WHAT YOU WILL DO
Note how many lines in the material have "shows", and give only that figure.
(SUPPLIED RECORDS)
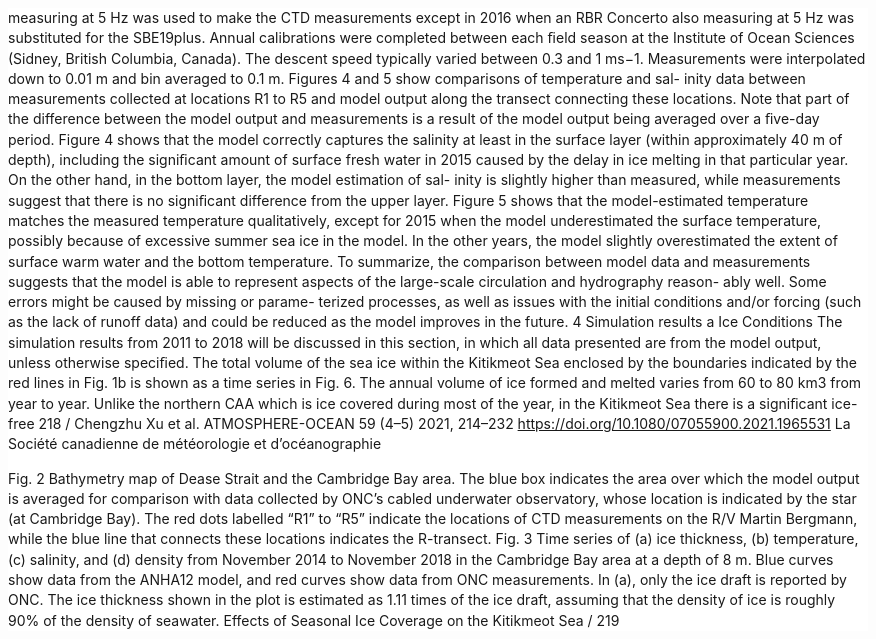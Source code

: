 measuring at 5 Hz was used to make the CTD measurements
except in 2016 when an RBR Concerto also measuring at 5 Hz
was substituted for the SBE19plus. Annual calibrations were
completed between each ﬁeld season at the Institute of Ocean
Sciences (Sidney, British Columbia, Canada). The descent
speed typically varied between 0.3 and 1 ms−1. Measurements
were interpolated down to 0.01 m and bin averaged to 0.1 m.
Figures 4 and 5 show comparisons of temperature and sal-
inity data between measurements collected at locations R1 to
R5 and model output along the transect connecting these
locations. Note that part of the difference between the model
output and measurements is a result of the model output
being averaged over a ﬁve-day period. Figure 4 shows that
the model correctly captures the salinity at least in the
surface layer (within approximately 40 m of depth), including
the signiﬁcant amount of surface fresh water in 2015 caused
by the delay in ice melting in that particular year. On the
other hand, in the bottom layer, the model estimation of sal-
inity is slightly higher than measured, while measurements
suggest that there is no signiﬁcant difference from the upper
layer. Figure 5 shows that the model-estimated temperature
matches the measured temperature qualitatively, except for
2015 when the model underestimated the surface temperature,
possibly because of excessive summer sea ice in the model. In
the other years, the model slightly overestimated the extent of
surface warm water and the bottom temperature.
To summarize, the comparison between model data and
measurements suggests that the model is able to represent
aspects of the large-scale circulation and hydrography reason-
ably well. Some errors might be caused by missing or parame-
terized processes, as well as issues with the initial conditions
and/or forcing (such as the lack of runoff data) and could be
reduced as the model improves in the future.
4 Simulation results
a Ice Conditions
The simulation results from 2011 to 2018 will be discussed in
this section, in which all data presented are from the model
output, unless otherwise speciﬁed. The total volume of the
sea ice within the Kitikmeot Sea enclosed by the boundaries
indicated by the red lines in Fig. 1b is shown as a time
series in Fig. 6. The annual volume of ice formed and
melted varies from 60 to 80 km3 from year to year. Unlike
the northern CAA which is ice covered during most of the
year, in the Kitikmeot Sea there is a signiﬁcant ice-free
218 / Chengzhu Xu et al.
ATMOSPHERE-OCEAN 59 (4–5) 2021, 214–232
https://doi.org/10.1080/07055900.2021.1965531
La Société canadienne de météorologie et d’océanographie

Fig. 2
Bathymetry map of Dease Strait and the Cambridge Bay area. The blue box indicates the area over which the model output is averaged for comparison with
data collected by ONC’s cabled underwater observatory, whose location is indicated by the star (at Cambridge Bay). The red dots labelled “R1” to “R5”
indicate the locations of CTD measurements on the R/V Martin Bergmann, while the blue line that connects these locations indicates the R-transect.
Fig. 3
Time series of (a) ice thickness, (b) temperature, (c) salinity, and (d) density from November 2014 to November 2018 in the Cambridge Bay area at a depth
of 8 m. Blue curves show data from the ANHA12 model, and red curves show data from ONC measurements. In (a), only the ice draft is reported by ONC.
The ice thickness shown in the plot is estimated as 1.11 times of the ice draft, assuming that the density of ice is roughly 90% of the density of seawater.
Effects of Seasonal Ice Coverage on the Kitikmeot Sea / 219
(End SUPPLIED RECORDS)
EXPECTED ANSWER
2